My bud, 16 yrs old, had an RD 400, no plates. Never needed them once, cops couldn't catch him...
Nothing wrong with being a little crazy.
i started riding in the sixties. big clubs then the Aliens in the bronx, nomads in manhattan the Breed in new jersey.
Cool
Danny, neglecting speedlimits doesn't make you "crazier" ... and I'm sure you know that .
Anyway, I love all your work. Your book was a big inspiration for me in my younger years.
Love and respect,
Chris1%er,
Outlaws Mechelen, Belgium
Motherchapter Europe.
Much respect, brother. Neil 1%er, SA, Mid Wales 🇬🇧
This is what the new film "the bikeriders" with tom hardy is all based on
I'm here for The Bikeriders (2024)
This is the real deal, not bullshit Hollywood
Cool background music. Anyone know the tune that starts at 4:58, is it a band or original production made for the series?
Songs called black top chasers by Sean lyons
Sparky is my great uncle my grandmother’s brother
Incredible !! That's amazing !!
If you want an original book you gotta pay anywhere from $300 to $1,800 for it depending on the condition you want it to be in.
So when you think about it it was the Outlaws that started the culture not the HellsAngels.
Everyone is saying Hollister or HellsAngels.
It all started with the Outlaws.
AMA RACING
It seems that freedom is something that cannot be experienced if not by fighting for it.
Anyone ever follow up on the blonde at 6:12 - beautiful.

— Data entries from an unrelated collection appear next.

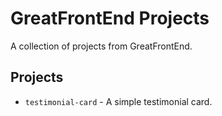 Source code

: # GreatFrontEnd Projects
A collection of projects from GreatFrontEnd.

## Projects
- `testimonial-card` - A simple testimonial card.

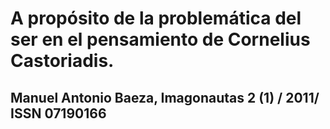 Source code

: # A propósito de la problemática del ser en el pensamiento de Cornelius Castoriadis.  

## Manuel Antonio Baeza, Imagonautas 2 (1) / 2011/ ISSN 07190166
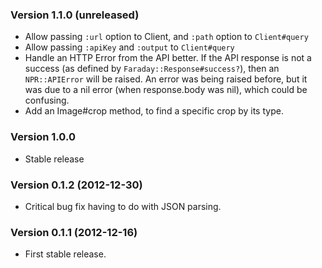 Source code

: ### Version 1.1.0 (unreleased)
* Allow passing `:url` option to Client, and `:path` option to `Client#query`
* Allow passing `:apiKey` and `:output` to `Client#query`
* Handle an HTTP Error from the API better. If the API response is not a
  success (as defined by `Faraday::Response#success?`), then an 
  `NPR::APIError` will be raised. An error was being raised before, but
  it was due to a nil error (when response.body was nil), which could be confusing.
* Add an Image#crop method, to find a specific crop by its type.

### Version 1.0.0
* Stable release


### Version 0.1.2 (2012-12-30)
* Critical bug fix having to do with JSON parsing.


### Version 0.1.1 (2012-12-16)
* First stable release.
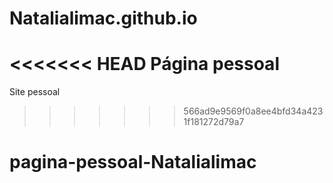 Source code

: # Natalialimac.github.io
<<<<<<< HEAD
Página pessoal
=======
Site pessoal
>>>>>>> 566ad9e9569f0a8ee4bfd34a4231f181272d79a7
# pagina-pessoal-Natalialimac
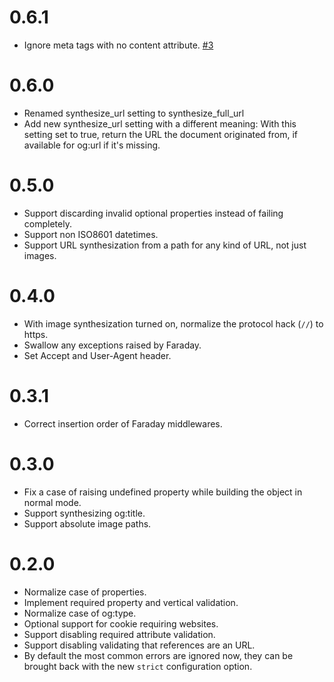 # 0.6.1

* Ignore meta tags with no content attribute. [#3](https://github.com/jhass/open_graph_reader/pull/3)

# 0.6.0

* Renamed synthesize_url setting to synthesize_full_url
* Add new synthesize_url setting with a different meaning: With this setting
  set to true, return the URL the document originated from, if available for
  og:url if it's missing.

# 0.5.0

* Support discarding invalid optional properties instead of failing
  completely.
* Support non ISO8601 datetimes.
* Support URL synthesization from a path for any kind of URL,
  not just images.

# 0.4.0

* With image synthesization turned on, normalize the protocol hack (`//`)
  to https.
* Swallow any exceptions raised by Faraday.
* Set Accept and User-Agent header.

# 0.3.1

* Correct insertion order of Faraday middlewares.

# 0.3.0

* Fix a case of raising undefined property while building the object in
  normal mode.
* Support synthesizing og:title.
* Support absolute image paths.

# 0.2.0

* Normalize case of properties.
* Implement required property and vertical validation.
* Normalize case of og:type.
* Optional support for cookie requiring websites.
* Support disabling required attribute validation.
* Support disabling validating that references are an URL.
* By default the most common errors are ignored now, they can be brought
  back with the new `strict` configuration option.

2 Black men created and built the motorcycles/choppers used in easy rider! 🎉
Back in the good old days when bikers rode on panheads and were actually fit
You mean "actually young". 🤣
Movie: MUDD will you put me in a movie Danny (Wade) I have a script written & framed
You can't be an outlaw on a motorcycle because the Law says you have to carry insurance.
No more free rides.
The advent of the "outlaw bikers" marked the first time in American history when the natural or normative maturation of boys did not have them automatically progress into men taking their wise patriarchal place in society, rather they diverged into arrested development cases and crime. The phenomena has only become more pronounced since then with the consequent detriment to the country.

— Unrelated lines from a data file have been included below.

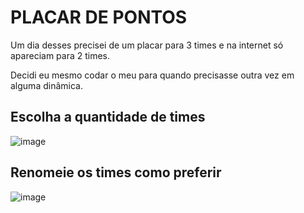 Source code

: # PLACAR DE PONTOS

Um dia desses precisei de um placar para 3 times e na internet só apareciam para 2 times. 

Decidi eu mesmo codar o meu para quando precisasse outra vez em alguma dinâmica. 

## Escolha a quantidade de times

![image](https://user-images.githubusercontent.com/101356765/210271269-60102e31-6d47-4502-b8bd-e1d7a05d1b77.png)






## Renomeie os times como preferir






![image](https://user-images.githubusercontent.com/101356765/210271266-a359c61f-d0b7-4459-9814-a70d6beb4e05.png)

yeah, didnt happen after the civil war, or wwii, or viet nam for that matter...." natural or formative maturation of boys.." shalped by war and finally distrust/disgust with the people supposedly running things, so dropping out or going your own way and finding like minded people groups... nah, not normal at all
I cant read...forgive me
the bikers did not evolve from rock n roll. It was the WW2 vets.
They inherited the 1930s biker culture but that history didn't get recognized in recent pop culture so except for the serious it's ignored.
the Boozefighters were the original 1%ers
It's pronounced Lou-uh-vull.
FWIW
OFFO
Why on earth did the editor put these photos against a glaringly bright white background? Ouch.